Typically joining tables is faster than subqueries or CTEs because joins can use indexes; however, in a few cases it can be faster to run a subquery. Later in the chapter, we’ll talk about running EXPLAIN, which will give you some insight as to when to use one type of query over another.

Reduce amount of data being written

Every time a record is updated in an ACID compliant database, such as Postgres, the entire row is rewritten even if only one column was updated. If there are data in columns that never change in a table along with data in columns that change often, consider moving the columns that change often into their own table.

One common example is when a scheduled job sets statuses on rows as they are being worked. It might set all rows to ‘incomplete’, then change them to ‘pending’, and ‘complete’ as it works through the list. Every time the status changes, the entire row is rewritten. In this example, the entire table is rewritten 3 times.

The database’s vacuum process won’t be able to keep up, which will bloat the size of the table, cause data fragmentation, and bust any internal cache that may have been on that table.

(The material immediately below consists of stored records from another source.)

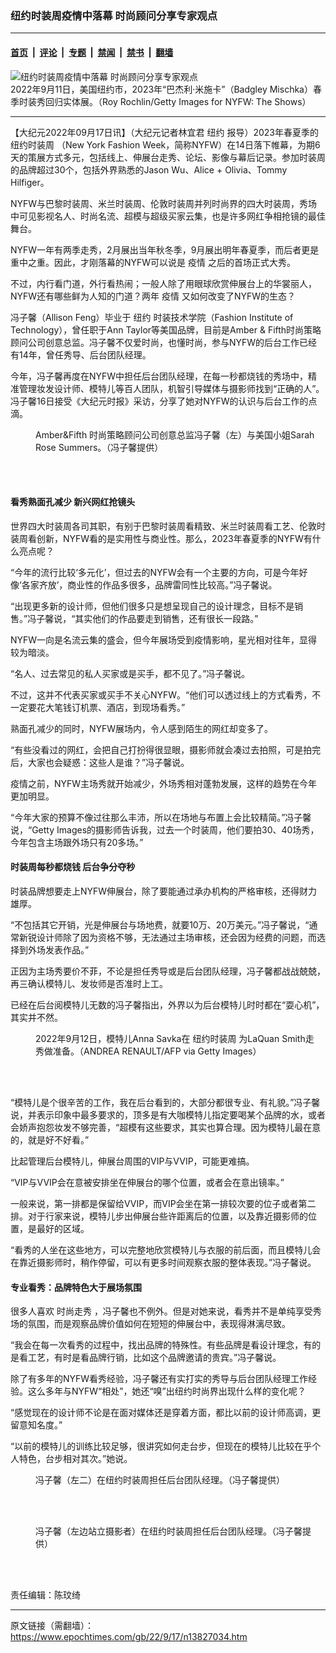 ### 纽约时装周疫情中落幕 时尚顾问分享专家观点

---

#### [首页](../../../..?n13827034) &nbsp;|&nbsp; [评论](../../../../../epoch-comment?n13827034) &nbsp;|&nbsp; [专题](../../../../../epoch-special?n13827034) &nbsp;|&nbsp; [禁闻](../../../../../epoch-news?n13827034) &nbsp;|&nbsp; [禁书](../../../../../books?n13827034) &nbsp;|&nbsp; [翻墙](https://github.com/gfw-breaker/nogfw/blob/master/README.md?n13827034)


<div><img alt="纽约时装周疫情中落幕 时尚顾问分享专家观点" class="attachment-djy_600_400 size-djy_600_400 wp-post-image" src="https://i.epochtimes.com/assets/uploads/2022/09/id13827038-160825-600x400.jpeg"/>
<div class="caption">
 2022年9月11日，美国纽约市，2023年“巴杰利‧米施卡”（Badgley Mischka）春季时装秀回归实体展。（Roy Rochlin/Getty Images for NYFW: The Shows）
</div></div><hr/><div class="post_content" id="artbody" itemprop="articleBody">
 <!-- article content begin -->
 <p>
  【大纪元2022年09月17日讯】（大纪元记者林宜君
  <ok href="https://www.epochtimes.com/gb/tag/%E7%BA%BD%E7%BA%A6.html">
   纽约
  </ok>
  报导）2023年春夏季的
  <ok href="https://www.epochtimes.com/gb/tag/%E7%BA%BD%E7%BA%A6%E6%97%B6%E8%A3%85%E5%91%A8.html">
   纽约时装周
  </ok>
  （New York Fashion Week，简称NYFW）在14日落下帷幕，为期6天的策展方式多元，包括线上、伸展台走秀、论坛、影像与幕后记录。参加时装周的品牌超过30个，包括外界熟悉的Jason Wu、Alice + Olivia、Tommy Hilfiger。
 </p>
 <p>
  NYFW与巴黎时装周、米兰时装周、伦敦时装周并列时尚界的四大时装周，秀场中可见影视名人、时尚名流、超模与超级买家云集，也是许多网红争相抢镜的最佳舞台。
 </p>
 <p>
  NYFW一年有两季走秀，2月展出当年秋冬季，9月展出明年春夏季，而后者更是重中之重。因此，才刚落幕的NYFW可以说是
  <ok href="https://www.epochtimes.com/gb/tag/%E7%96%AB%E6%83%85.html">
   疫情
  </ok>
  之后的首场正式大秀。
 </p>
 <p>
  不过，内行看门道，外行看热闹；一般人除了用眼球欣赏伸展台上的华裳丽人，NYFW还有哪些鲜为人知的门道？两年
  <ok href="https://www.epochtimes.com/gb/tag/%E7%96%AB%E6%83%85.html">
   疫情
  </ok>
  又如何改变了NYFW的生态？
 </p>
 <p>
  冯子馨（Allison Feng）毕业于
  <ok href="https://www.epochtimes.com/gb/tag/%E7%BA%BD%E7%BA%A6.html">
   纽约
  </ok>
  时装技术学院（Fashion Institute of Technology），曾任职于Ann Taylor等美国品牌，目前是Amber &amp; Fifth时尚策略顾问公司创意总监。冯子馨不仅爱时尚，也懂时尚，参与NYFW的后台工作已经有14年，曾任秀导、后台团队经理。
 </p>
 <p>
  今年，冯子馨再度在NYFW中担任后台团队经理，在每一秒都烧钱的秀场中，精准管理妆发设计师、模特儿等百人团队，机智引导媒体与摄影师找到“正确的人”。冯子馨16日接受《大纪元时报》采访，分享了她对NYFW的认识与后台工作的点滴。
 </p>
 <figure aria-describedby="caption-attachment-13827037" class="wp-caption aligncenter" id="attachment_13827037" style="width: 450px">
  <ok href="https://i.epochtimes.com/assets/uploads/2022/09/id13827037-160824-e1663394596522.jpg" target="_blank">
   <img alt="" class="size-medium wp-image-13827037" src="https://i.epochtimes.com/assets/uploads/2022/09/id13827037-160824-450x600.jpg"/>
  </ok>
  <br/><figcaption class="wp-caption-text" id="caption-attachment-13827037">
   Amber&amp;Fifth 时尚策略顾问公司创意总监冯子馨（左）与美国小姐Sarah Rose Summers。（冯子馨提供）
  </figcaption><br/>
 </figure><br/>
 <h4>
  看秀熟面孔减少 新兴网红抢镜头
 </h4>
 <p>
  世界四大时装周各司其职，有别于巴黎时装周看精致、米兰时装周看工艺、伦敦时装周看创新，NYFW看的是实用性与商业性。那么，2023年春夏季的NYFW有什么亮点呢？
 </p>
 <p>
  “今年的流行比较‘多元化’，但过去的NYFW会有一个主要的方向，可是今年好像‘各家齐放’，商业性的作品多很多，品牌雷同性比较高。”冯子馨说。
 </p>
 <p>
  “出现更多新的设计师，但他们很多只是想呈现自己的设计理念，目标不是销售。”冯子馨说，“其实他们的作品要走到销售，还有很长一段路。”
 </p>
 <p>
  NYFW一向是名流云集的盛会，但今年展场受到疫情影响，星光相对往年，显得较为暗淡。
 </p>
 <p>
  “名人、过去常见的私人买家或是买手，都不见了。”冯子馨说。
 </p>
 <p>
  不过，这并不代表买家或买手不关心NYFW。“他们可以透过线上的方式看秀，不一定要花大笔钱订机票、酒店，到现场看秀。”
 </p>
 <p>
  熟面孔减少的同时，NYFW展场内，令人感到陌生的网红却变多了。
 </p>
 <p>
  “有些没看过的网红，会把自己打扮得很显眼，摄影师就会凑过去拍照，可是拍完后，大家也会疑惑：这些人是谁？”冯子馨说。
 </p>
 <p>
  疫情之前，NYFW主场秀就开始减少，外场秀相对蓬勃发展，这样的趋势在今年更加明显。
 </p>
 <p>
  “今年大家的预算不像过往那么丰沛，所以在场地与布置上会比较精简。”冯子馨说，“Getty Images的摄影师告诉我，过去一个时装周，他们要拍30、40场秀，今年包含主场跟外场只有20多场。”
 </p>
 <h4>
  时装周每秒都烧钱 后台争分夺秒
 </h4>
 <p>
  时装品牌想要走上NYFW伸展台，除了要能通过承办机构的严格审核，还得财力雄厚。
 </p>
 <p>
  “不包括其它开销，光是伸展台与场地费，就要10万、20万美元。”冯子馨说，“通常新锐设计师除了因为资格不够，无法通过主场审核，还会因为经费的问题，而选择到外场发表作品。”
 </p>
 <p>
  正因为主场秀要价不菲，不论是担任秀导或是后台团队经理，冯子馨都战战兢兢，再三确认模特儿、发妆师是否准时上工。
 </p>
 <p>
  已经在后台阅模特儿无数的冯子馨指出，外界以为后台模特儿时时都在“耍心机”，其实并不然。
 </p>
 <figure aria-describedby="caption-attachment-13827039" class="wp-caption aligncenter" id="attachment_13827039" style="width: 450px">
  <ok href="https://i.epochtimes.com/assets/uploads/2022/09/id13827039-160829-e1663394561671.jpg" target="_blank">
   <img alt="" class="size-medium wp-image-13827039" src="https://i.epochtimes.com/assets/uploads/2022/09/id13827039-160829-450x300.jpg"/>
  </ok>
  <br/><figcaption class="wp-caption-text" id="caption-attachment-13827039">
   2022年9月12日，模特儿Anna Savka在
   <ok href="https://www.epochtimes.com/gb/tag/%E7%BA%BD%E7%BA%A6%E6%97%B6%E8%A3%85%E5%91%A8.html">
    纽约时装周
   </ok>
   为LaQuan Smith走秀做准备。（ANDREA RENAULT/AFP via Getty Images）
  </figcaption><br/>
 </figure><br/>
 <p>
  “模特儿是个很辛苦的工作，我在后台看到的，大部分都很专业、有礼貌。”冯子馨说，并表示印象中最多要求的，顶多是有大咖模特儿指定要喝某个品牌的水，或者会娇声抱怨妆发不够完善，“超模有这些要求，其实也算合理。因为模特儿最在意的，就是好不好看。”
 </p>
 <p>
  比起管理后台模特儿，伸展台周围的VIP与VVIP，可能更难搞。
 </p>
 <p>
  “VIP与VVIP会在意被安排坐在伸展台的哪个位置，或者会在意出镜率。”
 </p>
 <p>
  一般来说，第一排都是保留给VVIP，而VIP会坐在第一排较次要的位子或者第二排。对于行家来说，模特儿步出伸展台些许距离后的位置，以及靠近摄影师的位置，是最好的区域。
 </p>
 <p>
  “看秀的人坐在这些地方，可以完整地欣赏模特儿与衣服的前后面，而且模特儿会在靠近摄影师时，稍作停留，可以有更多时间观察衣服的整体表现。”冯子馨说。
 </p>
 <h4>
  专业看秀：品牌特色大于展场氛围
 </h4>
 <p>
  很多人喜欢
  <ok href="https://www.epochtimes.com/gb/tag/%E6%97%B6%E5%B0%9A%E8%B5%B0%E7%A7%80.html">
   时尚走秀
  </ok>
  ，冯子馨也不例外。但是对她来说，看秀并不是单纯享受秀场的氛围，而是观察品牌价值如何在短短的伸展台中，表现得淋漓尽致。
 </p>
 <p>
  “我会在每一次看秀的过程中，找出品牌的特殊性。有些品牌是看设计理念，有的是看工艺，有时是看品牌行销，比如这个品牌邀请的贵宾。”冯子馨说。
 </p>
 <p>
  除了有多年的NYFW看秀经验，冯子馨还有实打实的秀导与后台团队经理工作经验。这么多年与NYFW“相处”，她还“嗅”出纽约时尚界出现什么样的变化呢？
 </p>
 <p>
  “感觉现在的设计师不论是在面对媒体还是穿着方面，都比以前的设计师高调，更留意知名度。”
 </p>
 <p>
  “以前的模特儿的训练比较足够，很讲究如何走台步，但现在的模特儿比较在乎个人特色，台步相对其次。”她说。
 </p>
 <figure aria-describedby="caption-attachment-13827035" class="wp-caption aligncenter" id="attachment_13827035" style="width: 450px">
  <ok href="https://i.epochtimes.com/assets/uploads/2022/09/id13827035-160822-e1663394701316.jpg" target="_blank">
   <img alt="" class="size-medium wp-image-13827035" src="https://i.epochtimes.com/assets/uploads/2022/09/id13827035-160822-450x600.jpg"/>
  </ok>
  <br/><figcaption class="wp-caption-text" id="caption-attachment-13827035">
   冯子馨（左二）在纽约时装周担任后台团队经理。（冯子馨提供）
  </figcaption><br/>
 </figure><br/>
 <figure aria-describedby="caption-attachment-13827036" class="wp-caption aligncenter" id="attachment_13827036" style="width: 450px">
  <ok href="https://i.epochtimes.com/assets/uploads/2022/09/id13827036-160823-e1663394745538.jpg" target="_blank">
   <img alt="" class="size-medium wp-image-13827036" src="https://i.epochtimes.com/assets/uploads/2022/09/id13827036-160823-450x437.jpg"/>
  </ok>
  <br/><figcaption class="wp-caption-text" id="caption-attachment-13827036">
   冯子馨（左边站立摄影者）在纽约时装周担任后台团队经理。（冯子馨提供）
  </figcaption><br/>
 </figure><br/>
 <p>
  责任编辑：陈玟绮
 </p>
 <!-- article content end -->
 <div id="below_article_ad">
 </div>
</div>


---

原文链接（需翻墙）：https://www.epochtimes.com/gb/22/9/17/n13827034.htm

Instead, move the status and any other columns specific to that job into its own table. I call this Isolating Your Writes. It will allow your parent table to maintain its cache longer and reduce data fragmentation.

Or better yet, use Redis or another in-memory database for worker queues.

Reduce amount of data being downloaded

Don’t SELECT *. Instead only select the columns you need. Your ORM wants to SELECT *, but don’t let it. Any ORM worth its salt will allow you to specify which columns to select.